Quand on parle d’intimidation à l’école, on pense habituellement aux élèves qui en intimident d’autres. Mais une autre forme de harcèlement est méconnue et étonnamment présente : le cyberharcèlement des enseignants… par les parents.

C’est ce qu’a découvert Stéphane Villeneuve, chercheur au Centre universitaire sur la formation et la profession enseignante à l’UQAM, en menant une enquête auprès de 742 enseignants québécois du préscolaire, primaire et secondaire.

« C’est surprenant dans une certaine mesure. J’ai l’impression que ça s’inscrit dans le fait que le rôle de l’enseignant est moins valorisé aujourd’hui. L’enseignant n’a pas la même autorité qu’avant. »

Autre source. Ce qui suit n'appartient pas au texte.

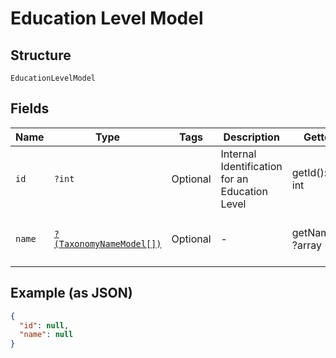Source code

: 
# Education Level Model

## Structure

`EducationLevelModel`

## Fields

| Name | Type | Tags | Description | Getter | Setter |
|  --- | --- | --- | --- | --- | --- |
| `id` | `?int` | Optional | Internal Identification for an Education Level | getId(): ?int | setId(?int id): void |
| `name` | [`?(TaxonomyNameModel[])`](../../doc/models/taxonomy-name-model.md) | Optional | - | getName(): ?array | setName(?array name): void |

## Example (as JSON)

```json
{
  "id": null,
  "name": null
}
```

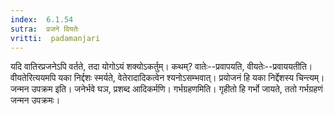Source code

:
 ```yaml
---
index:  6.1.54
sutra:  प्रजने वियतेः
vritti:  padamanjari
---
```


यदि वातिरप्रजनेऽपि वर्तते, तदा योगोऽयं शक्योऽकर्तुम्। कथम्? वातेः--प्रवापयति, वीयतेः--प्रवाययतीति। वीयतेरित्ययमपि यका निर्द्दशः स्मर्यते, वेतेरादादिकत्वेन श्यनोऽसम्भवात्। प्रयोजनं हि यका निर्द्देशस्य चिन्त्यम्। जन्मन उपक्रम इति। जनेर्भवे घञ, प्रशब्द आदिकर्मणि। गर्भग्रहणमिति। गृहीतो हि गर्भो जायते, ततो गर्भग्रहणं जन्मन उपक्रमः।

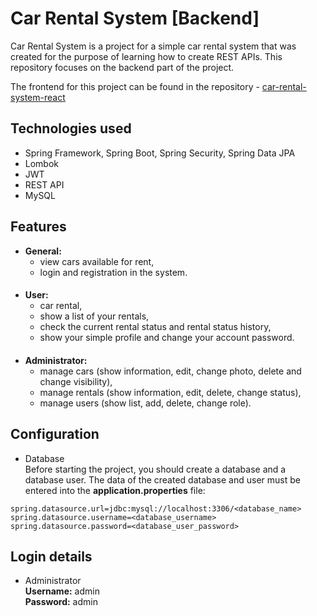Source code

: # Car Rental System [Backend]
Car Rental System is a project for a simple car rental system that was created for the purpose of learning how to create REST APIs. 
This repository focuses on the backend part of the project.

The frontend for this project can be found in the repository - [car-rental-system-react](https://github.com/Mr-Victor16/car-rental-system-react)

## Technologies used
+ Spring Framework, Spring Boot, Spring Security, Spring Data JPA
+ Lombok
+ JWT
+ REST API
+ MySQL

## Features
+ **General:**
  + view cars available for rent,
  + login and registration in the system.
####
+ **User:**
  + car rental,
  + show a list of your rentals,
  + check the current rental status and rental status history,
  + show your simple profile and change your account password.
####
+ **Administrator:**
  + manage cars (show information, edit, change photo, delete and change visibility),
  + manage rentals (show information, edit, delete, change status),
  + manage users (show list, add, delete, change role).

## Configuration
+ Database  
Before starting the project, you should create a database and a database user. The data of the created database and user must be entered into the **application.properties** file:
```agsl
spring.datasource.url=jdbc:mysql://localhost:3306/<database_name>
spring.datasource.username=<database_username>
spring.datasource.password=<database_user_password>
```

## Login details
+ Administrator  
**Username:** admin  
**Password:** admin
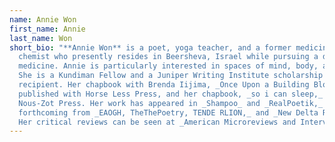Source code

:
 ```yaml
---
name: Annie Won
first_name: Annie
last_name: Won
short_bio: "**Annie Won** is a poet, yoga teacher, and a former medicinal
  chemist who presently resides in Beersheva, Israel while pursuing a degree in
  medicine. Annie is particularly interested in spaces of mind, body, and page.
  She is a Kundiman Fellow and a Juniper Writing Institute scholarship
  recipient. Her chapbook with Brenda Iijima, _Once Upon a Building Block,_ was
  published with Horse Less Press, and her chapbook, _so i can sleep,_ is from
  Nous-Zot Press. Her work has appeared in _Shampoo_ and _RealPoetik,_ and is
  forthcoming from _EAOGH, TheThePoetry, TENDE RLION,_ and _New Delta Review._
  Her critical reviews can be seen at _American Microreviews and Interviews._"
---
```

— Stéphane Villeneuve, chercheur au Centre universitaire sur la formation et la profession enseignante à l’UQAM

Le professeur Villeneuve a montré que 5,6 % des enseignants québécois ont vécu du cyberharcèlement. Sans surprise, ce sont surtout les élèves qui intimident les enseignants (49 % des cas). Mais les parents viennent bons deuxièmes (29 % des cas), devant les collègues (17 %) et la direction (12 %).

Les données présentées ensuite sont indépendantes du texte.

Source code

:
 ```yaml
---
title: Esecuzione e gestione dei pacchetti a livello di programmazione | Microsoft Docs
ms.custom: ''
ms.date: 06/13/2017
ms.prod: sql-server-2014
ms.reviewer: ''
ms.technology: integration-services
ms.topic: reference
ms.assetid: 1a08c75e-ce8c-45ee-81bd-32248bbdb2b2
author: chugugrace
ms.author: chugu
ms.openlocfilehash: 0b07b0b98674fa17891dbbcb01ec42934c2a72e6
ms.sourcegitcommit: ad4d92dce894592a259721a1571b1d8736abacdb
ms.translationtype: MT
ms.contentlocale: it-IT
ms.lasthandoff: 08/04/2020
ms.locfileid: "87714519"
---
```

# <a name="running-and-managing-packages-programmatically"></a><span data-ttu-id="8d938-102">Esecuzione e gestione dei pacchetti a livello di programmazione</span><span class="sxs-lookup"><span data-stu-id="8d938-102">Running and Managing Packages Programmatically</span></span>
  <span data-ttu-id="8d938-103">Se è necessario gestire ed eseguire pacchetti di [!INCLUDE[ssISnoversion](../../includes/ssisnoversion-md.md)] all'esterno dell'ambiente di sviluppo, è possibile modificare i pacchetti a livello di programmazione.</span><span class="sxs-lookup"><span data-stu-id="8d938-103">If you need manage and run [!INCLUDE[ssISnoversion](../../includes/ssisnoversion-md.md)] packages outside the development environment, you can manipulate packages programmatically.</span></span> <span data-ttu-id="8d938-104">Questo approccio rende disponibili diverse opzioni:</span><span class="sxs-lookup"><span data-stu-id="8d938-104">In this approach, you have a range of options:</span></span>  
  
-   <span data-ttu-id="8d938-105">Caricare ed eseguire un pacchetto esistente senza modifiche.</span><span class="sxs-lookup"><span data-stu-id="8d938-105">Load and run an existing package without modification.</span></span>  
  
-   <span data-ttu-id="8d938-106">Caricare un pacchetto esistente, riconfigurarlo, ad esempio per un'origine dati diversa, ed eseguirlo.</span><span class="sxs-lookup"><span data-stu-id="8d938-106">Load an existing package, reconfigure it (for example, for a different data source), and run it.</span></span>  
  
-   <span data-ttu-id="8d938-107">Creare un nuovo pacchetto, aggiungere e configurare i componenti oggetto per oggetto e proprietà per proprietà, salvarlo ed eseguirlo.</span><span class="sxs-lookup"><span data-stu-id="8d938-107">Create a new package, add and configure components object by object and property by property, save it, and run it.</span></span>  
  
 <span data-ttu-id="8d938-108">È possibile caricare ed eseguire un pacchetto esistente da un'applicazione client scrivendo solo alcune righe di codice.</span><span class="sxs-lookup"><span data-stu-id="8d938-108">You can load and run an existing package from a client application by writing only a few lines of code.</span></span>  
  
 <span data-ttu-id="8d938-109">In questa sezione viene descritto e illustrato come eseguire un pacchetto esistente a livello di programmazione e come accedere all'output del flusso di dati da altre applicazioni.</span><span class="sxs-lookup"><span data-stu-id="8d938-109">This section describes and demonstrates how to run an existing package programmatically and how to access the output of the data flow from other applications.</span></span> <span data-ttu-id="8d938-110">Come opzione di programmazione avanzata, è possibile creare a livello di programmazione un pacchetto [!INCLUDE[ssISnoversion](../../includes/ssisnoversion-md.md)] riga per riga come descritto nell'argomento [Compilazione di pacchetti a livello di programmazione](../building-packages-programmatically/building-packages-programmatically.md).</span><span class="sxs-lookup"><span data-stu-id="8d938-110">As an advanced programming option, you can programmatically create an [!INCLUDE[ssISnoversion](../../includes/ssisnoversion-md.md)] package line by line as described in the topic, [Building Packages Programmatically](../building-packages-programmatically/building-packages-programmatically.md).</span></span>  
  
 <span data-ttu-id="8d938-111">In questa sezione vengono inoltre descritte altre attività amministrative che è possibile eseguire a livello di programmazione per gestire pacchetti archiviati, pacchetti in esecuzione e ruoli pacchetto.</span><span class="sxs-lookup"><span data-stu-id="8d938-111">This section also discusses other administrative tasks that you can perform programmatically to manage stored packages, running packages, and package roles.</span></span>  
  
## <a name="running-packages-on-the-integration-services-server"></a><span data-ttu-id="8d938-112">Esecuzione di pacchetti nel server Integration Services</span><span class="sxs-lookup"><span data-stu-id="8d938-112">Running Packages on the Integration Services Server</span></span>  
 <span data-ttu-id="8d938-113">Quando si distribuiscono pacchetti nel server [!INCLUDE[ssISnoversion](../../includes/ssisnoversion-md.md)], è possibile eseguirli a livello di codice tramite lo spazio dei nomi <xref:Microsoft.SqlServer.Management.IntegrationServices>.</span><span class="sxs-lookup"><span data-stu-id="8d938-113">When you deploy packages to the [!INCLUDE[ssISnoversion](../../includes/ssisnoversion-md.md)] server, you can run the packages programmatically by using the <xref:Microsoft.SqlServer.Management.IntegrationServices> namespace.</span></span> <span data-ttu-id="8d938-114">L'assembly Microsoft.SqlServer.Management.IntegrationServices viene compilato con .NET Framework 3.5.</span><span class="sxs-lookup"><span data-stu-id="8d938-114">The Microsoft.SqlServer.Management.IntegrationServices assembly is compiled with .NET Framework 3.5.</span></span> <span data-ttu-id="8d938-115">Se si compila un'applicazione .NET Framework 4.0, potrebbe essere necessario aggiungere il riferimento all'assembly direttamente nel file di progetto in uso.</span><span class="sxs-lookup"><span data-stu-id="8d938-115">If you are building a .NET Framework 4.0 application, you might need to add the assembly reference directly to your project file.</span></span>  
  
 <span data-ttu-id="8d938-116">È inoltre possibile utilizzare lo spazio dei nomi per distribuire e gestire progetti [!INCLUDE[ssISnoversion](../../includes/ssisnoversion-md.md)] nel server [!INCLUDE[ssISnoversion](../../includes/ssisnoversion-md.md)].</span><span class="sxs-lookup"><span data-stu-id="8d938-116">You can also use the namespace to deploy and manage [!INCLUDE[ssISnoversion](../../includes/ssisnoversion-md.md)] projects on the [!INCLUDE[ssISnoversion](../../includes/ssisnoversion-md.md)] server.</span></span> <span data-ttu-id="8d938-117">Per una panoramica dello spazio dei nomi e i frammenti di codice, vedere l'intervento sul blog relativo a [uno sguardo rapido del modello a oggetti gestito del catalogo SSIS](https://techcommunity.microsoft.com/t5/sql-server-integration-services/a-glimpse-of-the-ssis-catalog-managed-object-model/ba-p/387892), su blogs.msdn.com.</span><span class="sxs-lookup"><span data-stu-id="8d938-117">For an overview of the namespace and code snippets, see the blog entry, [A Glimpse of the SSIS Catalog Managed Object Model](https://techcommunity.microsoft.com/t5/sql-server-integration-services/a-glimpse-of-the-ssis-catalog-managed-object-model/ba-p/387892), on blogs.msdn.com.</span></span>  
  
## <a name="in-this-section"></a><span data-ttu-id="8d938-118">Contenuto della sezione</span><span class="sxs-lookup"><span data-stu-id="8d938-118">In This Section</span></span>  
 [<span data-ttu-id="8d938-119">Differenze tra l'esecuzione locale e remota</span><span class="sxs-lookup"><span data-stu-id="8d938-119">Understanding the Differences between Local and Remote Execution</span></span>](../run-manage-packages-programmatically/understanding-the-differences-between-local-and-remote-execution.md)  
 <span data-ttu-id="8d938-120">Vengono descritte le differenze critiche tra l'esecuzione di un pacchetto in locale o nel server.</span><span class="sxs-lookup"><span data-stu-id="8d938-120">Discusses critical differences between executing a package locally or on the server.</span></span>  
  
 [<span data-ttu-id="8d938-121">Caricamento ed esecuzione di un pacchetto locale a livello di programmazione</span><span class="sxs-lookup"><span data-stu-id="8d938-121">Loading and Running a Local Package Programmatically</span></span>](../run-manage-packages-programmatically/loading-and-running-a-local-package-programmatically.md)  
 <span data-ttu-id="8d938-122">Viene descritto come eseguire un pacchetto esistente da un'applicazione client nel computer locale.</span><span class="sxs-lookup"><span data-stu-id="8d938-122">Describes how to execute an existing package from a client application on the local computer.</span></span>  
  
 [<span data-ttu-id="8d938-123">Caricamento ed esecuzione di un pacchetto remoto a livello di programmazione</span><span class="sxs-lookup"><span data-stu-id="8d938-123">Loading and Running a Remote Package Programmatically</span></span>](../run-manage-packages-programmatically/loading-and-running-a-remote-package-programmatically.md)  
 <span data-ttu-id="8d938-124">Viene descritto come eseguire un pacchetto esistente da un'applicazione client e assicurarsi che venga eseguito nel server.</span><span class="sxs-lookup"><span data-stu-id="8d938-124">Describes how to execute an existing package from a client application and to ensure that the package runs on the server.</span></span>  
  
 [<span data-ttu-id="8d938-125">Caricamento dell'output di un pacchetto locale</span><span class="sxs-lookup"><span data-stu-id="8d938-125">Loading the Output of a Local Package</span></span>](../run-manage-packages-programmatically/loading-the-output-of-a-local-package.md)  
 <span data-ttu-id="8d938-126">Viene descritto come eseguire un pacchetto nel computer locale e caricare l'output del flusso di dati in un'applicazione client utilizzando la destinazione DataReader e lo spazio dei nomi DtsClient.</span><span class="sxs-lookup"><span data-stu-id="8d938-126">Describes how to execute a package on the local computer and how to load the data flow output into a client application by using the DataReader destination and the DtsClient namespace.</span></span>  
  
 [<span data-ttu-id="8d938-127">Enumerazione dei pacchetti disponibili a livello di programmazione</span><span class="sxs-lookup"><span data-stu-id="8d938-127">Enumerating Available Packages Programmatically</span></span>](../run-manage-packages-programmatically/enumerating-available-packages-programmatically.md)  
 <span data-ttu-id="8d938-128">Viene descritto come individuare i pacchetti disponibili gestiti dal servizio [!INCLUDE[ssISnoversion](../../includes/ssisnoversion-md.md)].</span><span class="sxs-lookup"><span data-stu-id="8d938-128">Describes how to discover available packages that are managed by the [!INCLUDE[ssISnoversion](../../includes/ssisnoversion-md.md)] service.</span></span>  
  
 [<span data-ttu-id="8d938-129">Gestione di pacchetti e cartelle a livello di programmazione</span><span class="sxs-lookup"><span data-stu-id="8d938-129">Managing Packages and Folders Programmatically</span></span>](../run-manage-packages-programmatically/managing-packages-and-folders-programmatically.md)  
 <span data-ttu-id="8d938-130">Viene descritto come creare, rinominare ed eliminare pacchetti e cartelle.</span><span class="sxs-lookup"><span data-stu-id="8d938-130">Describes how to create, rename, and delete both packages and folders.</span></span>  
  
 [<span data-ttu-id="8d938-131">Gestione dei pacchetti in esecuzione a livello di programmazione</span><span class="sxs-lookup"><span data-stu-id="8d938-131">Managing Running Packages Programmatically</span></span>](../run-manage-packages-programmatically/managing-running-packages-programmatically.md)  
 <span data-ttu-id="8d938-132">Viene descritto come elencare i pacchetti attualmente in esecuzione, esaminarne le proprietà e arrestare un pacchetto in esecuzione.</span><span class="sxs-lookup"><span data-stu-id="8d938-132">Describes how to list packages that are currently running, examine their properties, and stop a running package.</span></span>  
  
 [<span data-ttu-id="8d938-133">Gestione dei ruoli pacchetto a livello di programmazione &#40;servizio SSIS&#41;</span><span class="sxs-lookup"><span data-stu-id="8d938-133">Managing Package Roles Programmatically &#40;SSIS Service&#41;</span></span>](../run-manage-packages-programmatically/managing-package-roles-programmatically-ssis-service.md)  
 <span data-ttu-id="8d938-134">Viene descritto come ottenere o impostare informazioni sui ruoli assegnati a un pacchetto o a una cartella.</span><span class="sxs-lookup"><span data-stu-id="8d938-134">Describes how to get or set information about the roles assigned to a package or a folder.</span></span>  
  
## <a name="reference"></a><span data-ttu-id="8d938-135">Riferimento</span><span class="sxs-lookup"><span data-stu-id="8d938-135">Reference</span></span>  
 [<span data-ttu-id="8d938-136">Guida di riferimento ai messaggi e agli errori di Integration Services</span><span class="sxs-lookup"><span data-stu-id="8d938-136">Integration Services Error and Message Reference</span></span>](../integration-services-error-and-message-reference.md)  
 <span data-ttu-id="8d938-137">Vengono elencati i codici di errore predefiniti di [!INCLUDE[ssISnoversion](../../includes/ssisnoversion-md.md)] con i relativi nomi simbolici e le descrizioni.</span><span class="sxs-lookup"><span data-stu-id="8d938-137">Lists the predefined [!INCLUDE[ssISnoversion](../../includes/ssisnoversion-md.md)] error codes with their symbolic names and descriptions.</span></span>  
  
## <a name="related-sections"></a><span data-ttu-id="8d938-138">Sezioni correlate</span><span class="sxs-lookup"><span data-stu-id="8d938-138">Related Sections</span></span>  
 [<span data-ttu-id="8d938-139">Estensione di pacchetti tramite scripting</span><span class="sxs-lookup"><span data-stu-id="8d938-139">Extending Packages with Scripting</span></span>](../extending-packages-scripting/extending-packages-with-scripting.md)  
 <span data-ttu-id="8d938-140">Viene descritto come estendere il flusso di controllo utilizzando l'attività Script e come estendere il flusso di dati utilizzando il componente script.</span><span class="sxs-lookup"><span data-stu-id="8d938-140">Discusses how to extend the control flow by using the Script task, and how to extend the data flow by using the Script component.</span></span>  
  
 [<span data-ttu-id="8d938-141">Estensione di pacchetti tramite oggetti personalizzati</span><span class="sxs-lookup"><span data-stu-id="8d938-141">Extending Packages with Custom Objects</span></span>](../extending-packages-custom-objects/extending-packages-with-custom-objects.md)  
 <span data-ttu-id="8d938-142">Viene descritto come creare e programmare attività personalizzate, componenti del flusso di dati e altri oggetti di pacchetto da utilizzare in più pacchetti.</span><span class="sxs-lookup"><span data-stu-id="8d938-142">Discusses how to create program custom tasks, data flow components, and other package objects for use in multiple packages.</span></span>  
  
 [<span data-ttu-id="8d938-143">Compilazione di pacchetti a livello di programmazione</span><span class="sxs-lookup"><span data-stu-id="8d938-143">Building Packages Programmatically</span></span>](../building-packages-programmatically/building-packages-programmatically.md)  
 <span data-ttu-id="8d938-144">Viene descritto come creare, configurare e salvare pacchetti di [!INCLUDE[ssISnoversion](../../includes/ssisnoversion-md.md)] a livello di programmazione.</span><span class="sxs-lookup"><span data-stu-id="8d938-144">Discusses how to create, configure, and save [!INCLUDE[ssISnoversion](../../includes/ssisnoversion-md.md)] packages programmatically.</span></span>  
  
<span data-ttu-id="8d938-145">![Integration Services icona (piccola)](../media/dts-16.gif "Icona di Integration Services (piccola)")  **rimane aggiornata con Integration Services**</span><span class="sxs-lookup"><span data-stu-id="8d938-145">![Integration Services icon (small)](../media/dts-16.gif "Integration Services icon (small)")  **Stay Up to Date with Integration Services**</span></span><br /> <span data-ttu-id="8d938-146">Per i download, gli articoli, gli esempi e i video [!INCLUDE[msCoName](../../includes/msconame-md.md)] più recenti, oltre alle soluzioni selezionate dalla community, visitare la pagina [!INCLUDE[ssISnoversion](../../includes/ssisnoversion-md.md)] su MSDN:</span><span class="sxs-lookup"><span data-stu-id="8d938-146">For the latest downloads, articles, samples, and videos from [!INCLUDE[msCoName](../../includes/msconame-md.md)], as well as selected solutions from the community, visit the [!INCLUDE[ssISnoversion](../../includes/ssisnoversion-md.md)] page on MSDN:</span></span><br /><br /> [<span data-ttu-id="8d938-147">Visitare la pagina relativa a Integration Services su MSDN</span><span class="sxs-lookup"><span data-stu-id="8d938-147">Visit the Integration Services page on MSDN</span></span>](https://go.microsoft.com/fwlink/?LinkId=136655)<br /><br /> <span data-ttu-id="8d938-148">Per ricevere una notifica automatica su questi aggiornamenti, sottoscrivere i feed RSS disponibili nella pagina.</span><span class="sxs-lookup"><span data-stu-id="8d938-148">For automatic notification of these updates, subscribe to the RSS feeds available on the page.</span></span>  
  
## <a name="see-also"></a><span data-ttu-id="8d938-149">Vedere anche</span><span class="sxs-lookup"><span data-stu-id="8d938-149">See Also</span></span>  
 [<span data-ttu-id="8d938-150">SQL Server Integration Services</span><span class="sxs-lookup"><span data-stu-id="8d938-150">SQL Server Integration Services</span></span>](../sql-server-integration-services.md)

« Les pourcentages peuvent sembler petits, mais ça touche des milliers d’enseignants, en plus de leurs proches et de leur famille », souligne le chercheur. Stress, anxiété, troubles du sommeil, dépression : les conséquences du harcèlement sur les enseignants sont importantes. M. Villeneuve souligne que le cyberharcèlement a des effets particulièrement insidieux puisque les commentaires ne disparaissent jamais. Il croit que ces pratiques pourraient contribuer au « décrochage » élevé qui touche la profession.

AUTORITÉ MINÉE 

Qu’est-ce qui pousse un parent à harceler l’enseignant de son enfant ?

« Lorsqu’un incident survient, les parents ont tendance à croire la version de l’enfant, souvent sans prendre la peine de vérifier auprès du professeur », répond M. Villeneuve. Il croit que les moyens de communication virtuels, comme le courriel et les réseaux sociaux, amènent une « distance » qui incite les parents à formuler les critiques de façon plus directe.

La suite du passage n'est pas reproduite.